Oltre al Rinascimento ci sono comunque  altri fattori che imprimono – nei secoli d’oro della nostra storia – nuove energie agli instancabili edificatori di biblioteche, tra questi l’invenzione della stampa e la Controriforma. Da questi mutamenti matura sia il concetto di biblioteca pubblica che il  desiderio di riscossa della cultura cattolica. Presupposti da cui prende le mosse l’arcivescovo di Milano Federigo Borromeo.  La sua idea   è creare una grande biblioteca nello stesso tempo per l’evangelizzazione mediante lo studio della cultura e per erigere un baluardo contro l’avanzante Riforma protestante.  Progetto visionario ricordato anche dal  Manzoni nei Promessi Sposi: “questa biblioteca ambrosiana che Federigo ideò con sì animosa lautezza, ed eresse, con tanto dispendio, dà fondamenti”. La riscossa culturale parte nel 1603 con la fabbrica della biblioteca che alla fine risultò nel grande Salone Federiciano di 26 metri con copertura a botte capace d’ospitare circa 50 mila volumi. La Biblioteca Ambrosiana a distanza di più di quattrocento anni  continua a svolgere nella Milano odierna quella funzione di centro culturale voluta da Federigo Borromeo. Un’ istituzione che insieme ad un preziosissimo patrimonio fatto di manoscritti, tra cui il Codice Atlantico di Leonardo da Vinci e autografi di Petrarca, Boccaccio, Ariosto, Machiavelli, Galileo e Manzoni, può offrire  ai visitatori anche una pinacoteca ricca di capolavori di grandissimi artisti quali Botticelli, Caravaggio e Tiziano e un tratto dell’antico foro romano di Milano rinvenuto durante l’ultimo restauro della biblioteca.
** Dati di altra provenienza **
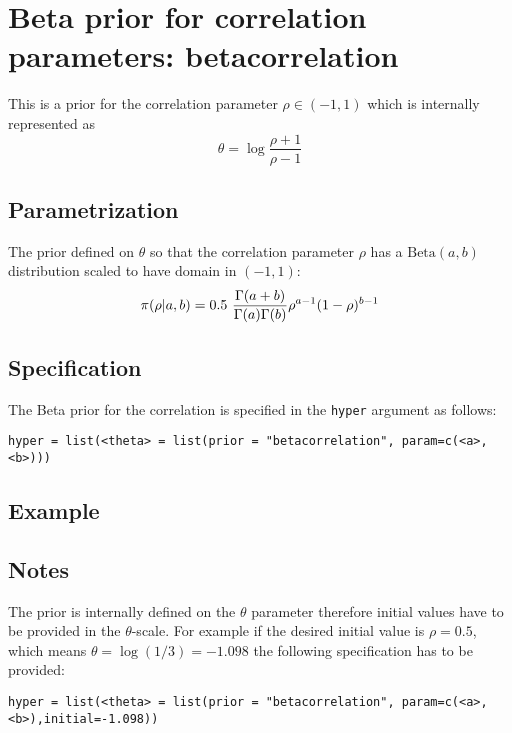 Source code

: \documentclass[a4paper,11pt]{article}
\begin{document}
\section*{Beta prior for correlation parameters: betacorrelation}

This is a prior for the correlation parameter $\rho\in(-1,1)$ which is
internally represented as
\[
\theta = \log\frac{\rho+1}{\rho-1}
\]

\subsection*{Parametrization}

The prior defined on $\theta$ so that the correlation parameter $\rho$
has a $\text{Beta}(a,b)$ distribution scaled to have domain in
$(-1,1)$:
\[
\pi(\rho|a,b) = 0.5\ {\Gamma(a+b) \over \Gamma(a) \Gamma(b)}
\rho^{a-1} (1-\rho)^{b-1} 
\]  


\subsection*{Specification}
The Beta prior for the correlation is specified in the {\tt hyper}
argument as follows:
\begin{center}
    {\tt hyper = list(<theta> = list(prior = "betacorrelation", param=c(<a>,<b>)))}
\end{center}

\subsection*{Example}

\subsection*{Notes}

The prior is internally defined on the $\theta$ parameter therefore
initial values have to be provided in the $\theta$-scale. For example
if the desired initial value is $\rho=0.5$, which means
$\theta=\log(1/3)=-1.098$ the following specification has to be
provided:
\begin{center}
    {\tt hyper = list(<theta> = list(prior = "betacorrelation", param=c(<a>,<b>),initial=-1.098))}
\end{center}
\end{document}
Anche a Roma riscossa cattolica e arte si intrecciano dando vita a molteplici istituzioni culturali, tra queste la Biblioteca Vallicelliana, strettamente legata – nella sua prima fase – alla figura di Filippo Neri e in seguito a quella dell’architetto barocco Francesco Borromini, in quegli anni a Roma grande rivale del Bernini. Nel 1620, durante i festeggiamenti per l’elezioni di Paolo V, un razzo provoca la distruzione dell’originario nucleo della biblioteca situato presso la Congregazione dell’Oratorio di Filippo Neri. La realizzazione della nuova sede – nel complesso monumentale dell’Oratorio dei Filippini – viene affidata al Borromini che dirige i lavori dal 1637 al 1652. I circa 130 mila volumi che oggi sono posseduti dalla biblioteca,  di natura prevalentemente storico-ecclesiastica e teologica, possono essere consultati nella grande sala rettangolare borrominiana illuminata da sedici finestre con tutt’intorno una scaffalatura lignea del XVII secolo divisa in due ordini di palchetti da un ballatoio sostenuto da colonne lignee.